Le collectif avait annoncé un mouvement de « convergence des luttes », organisé sous huit bannières différentes : fiscalité, éducation-jeunesse, famille, identité nationale, chômage, respect des convictions religieuses, liberté d’entreprise, respect des libertés fondamentales. La première difficulté était de contenir dans un même cortège des associations antifiscalité, identitaires, catholiques intégristes, catholiques traditionalistes, anti-islam, des partisans de Dieudonné et des groupuscules d’extrême droite antisémites.
Dès le départ de la manifestation, place de la Bastille, l’une des organisatrices prévient, au micro : « Nous marchons à côté de gens qui n’ont pas les mêmes convictions que nous. Nous l’acceptons. Ce qui nous unit, c’est la volonté de changer le gouvernement.
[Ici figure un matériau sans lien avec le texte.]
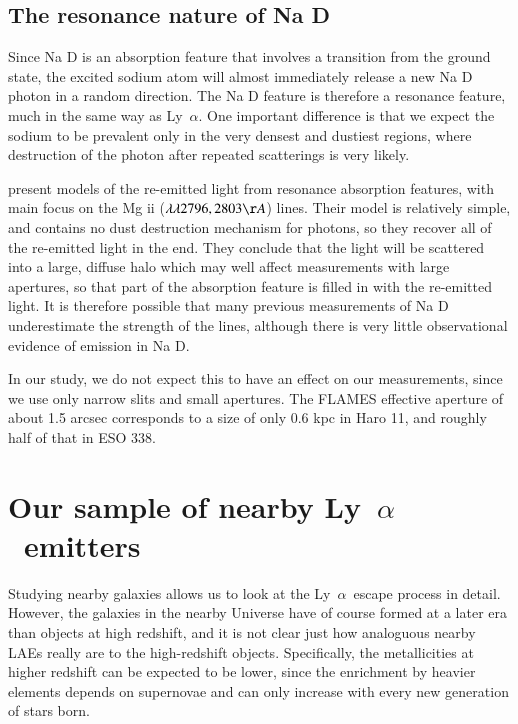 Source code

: \documentclass[a4wide,12pt]{book}
\newcommand{\lya}{Ly~${\alpha}$}
\begin{document}
{\section{The resonance nature of Na D}\label{Sec:NaDresonance}

Since Na D is an absorption feature that involves a transition from the ground state, the excited sodium atom will almost immediately release a new Na D photon in a random direction. The Na D feature is therefore a resonance feature, much in the same way as \lya . One important difference is that we expect the sodium to be prevalent only in the very densest and dustiest regions, where destruction of the photon after repeated scatterings is very likely. 

\citet{prochaska-2011} present models of the re-emitted light from resonance absorption features, with main focus on the Mg {\sc ii} ($\lambda \lambda 2796, 2803 \AA$) lines. Their model is relatively simple, and contains no dust destruction mechanism for photons, so they recover all of the re-emitted light in the end. They conclude that the light will be scattered into a large, diffuse halo which may well affect measurements with large apertures, so that part of the absorption feature is filled in with the re-emitted light. It is therefore possible that many previous measurements of Na D underestimate the strength of the lines, although there is very little observational evidence of emission in Na D. 

In our study, we do not expect this to have an effect on our measurements, since we use only narrow slits and small apertures. The FLAMES effective aperture of about 1.5 arcsec corresponds to a size of only 0.6 kpc in Haro 11, and roughly half of that in ESO 338. 


\chapter{Our sample of nearby \lya\ emitters} %

Studying nearby galaxies allows us to look at the \lya\ escape process in detail. However, the galaxies in the nearby Universe have of course formed at a later era than objects at high redshift, and it is not clear just how analoguous nearby LAEs really are to the high-redshift objects. Specifically, the metallicities at higher redshift can be expected to be lower, since the enrichment by heavier elements depends on supernovae and can only increase with every new generation of stars born. 

}
\end{document}
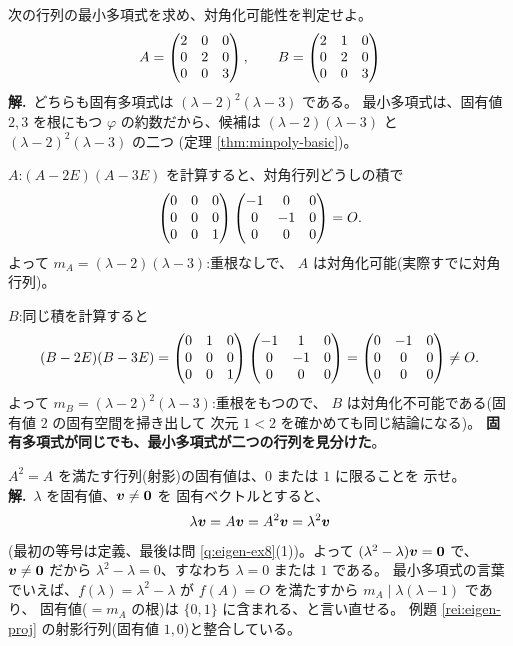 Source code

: \begin{rei}[例題・標準(最小多項式の計算)]\label{rei:ch-minpoly-3x3}
次の行列の最小多項式を求め、対角化可能性を判定せよ。
\[
A = \mat{2 & 0 & 0 \\ 0 & 2 & 0 \\ 0 & 0 & 3}, \qquad
B = \mat{2 & 1 & 0 \\ 0 & 2 & 0 \\ 0 & 0 & 3}
\]
\textbf{解.}\ どちらも固有多項式は $(\lambda - 2)^2(\lambda - 3)$ である。
最小多項式は、固有値 $2, 3$ を根にもつ $\varphi$ の約数だから、候補は
$(\lambda - 2)(\lambda - 3)$ と $(\lambda - 2)^2(\lambda - 3)$ の二つ
(定理 \ref{thm:minpoly-basic})。

$A$:$(A - 2E)(A - 3E)$ を計算すると、対角行列どうしの積で
\[
\mat{0 & 0 & 0 \\ 0 & 0 & 0 \\ 0 & 0 & 1}\mat{-1 & 0 & 0 \\ 0 & -1 & 0 \\ 0 & 0 & 0}
= O.
\]
よって $m_A = (\lambda - 2)(\lambda - 3)$:重根なしで、
$A$ は対角化可能(実際すでに対角行列)。

$B$:同じ積を計算すると
\[
(B - 2E)(B - 3E)
= \mat{0 & 1 & 0 \\ 0 & 0 & 0 \\ 0 & 0 & 1}
\mat{-1 & 1 & 0 \\ 0 & -1 & 0 \\ 0 & 0 & 0}
= \mat{0 & -1 & 0 \\ 0 & 0 & 0 \\ 0 & 0 & 0} \neq O.
\]
よって $m_B = (\lambda - 2)^2(\lambda - 3)$:重根をもつので、
$B$ は対角化不可能である(固有値 $2$ の固有空間を掃き出して
次元 $1 < 2$ を確かめても同じ結論になる)。
\textbf{固有多項式が同じでも、最小多項式が二つの行列を見分けた}。
\end{rei}

\begin{rei}[例題・標準(証明:$A^2 = A$ の固有値)]\label{rei:ch-proj-eigen}
$A^2 = A$ を満たす行列(射影)の固有値は、$0$ または $1$ に限ることを
示せ。\\
\textbf{解.}\ $\lambda$ を固有値、$\vect{v} \neq \vect{0}$ を
固有ベクトルとすると、
\[
\lambda\vect{v} = A\vect{v} = A^2\vect{v} = \lambda^2\vect{v}
\]
(最初の等号は定義、最後は問 \ref{q:eigen-ex8}(1))。よって
$(\lambda^2 - \lambda)\vect{v} = \vect{0}$ で、$\vect{v} \neq \vect{0}$
だから $\lambda^2 - \lambda = 0$、すなわち $\lambda = 0$ または $1$ である。
最小多項式の言葉でいえば、$f(\lambda) = \lambda^2 - \lambda$ が
$f(A) = O$ を満たすから $m_A \mid \lambda(\lambda - 1)$ であり、
固有値($= m_A$ の根)は $\{0, 1\}$ に含まれる、と言い直せる。
例題 \ref{rei:eigen-proj} の射影行列(固有値 $1, 0$)と整合している。
\end{rei}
Nous sommes un mouvement patriote. » Le speaker qui lui succède chauffe la foule : « Je vous rappelle que c’est une manifestation pacifique, mais ce n’est pas une raison pour ne pas montrer votre colère ! (…) Les journalistes qui sont des collabos, nous n’en voulons pas ! » Il cible « les pourrisseurs de l’État » et « les médias », et invite les participants à dénoncer les « provocateurs envoyés par Valls ».
Pendant trois heures, de la place de la Bastille aux Invalides, des groupes hétéroclites défilent contre le mariage pour tous, le « matraquage fiscal », la hausse du chômage, l’immigration, pour la défense de la famille traditionnelle, de « la souveraineté et l’identité » de la France. Parmi les slogans, certains ciblent directement les membres du gouvernement et le président : « Najat à coups de batte », « Taubira casse-toi ! » et « Hollande au poteau, le peuple aura ta peau ». Mais les deux qui reviennent en boucle sont : « Hollande démission » et « journalistes collabos ».
Les organisateurs du collectif sont anonymes, mais les coïncidences avec le Printemps français, branche radicale de la Manif pour tous, sont troublantes, comme l’a démontré Mediapart. Dimanche, on pouvait voir un petit noyau s’affairer au départ de la manifestation, avec oreillettes et téléphones portables. On y retrouvait Frédéric Pichon, ancien leader du Groupe union défense (G.U.D.), figure du Printemps français et avocat de plusieurs manifestants antimariage pour tous prônant la radicalisation, recroisé une heure plus tard avec… un bonnet rouge.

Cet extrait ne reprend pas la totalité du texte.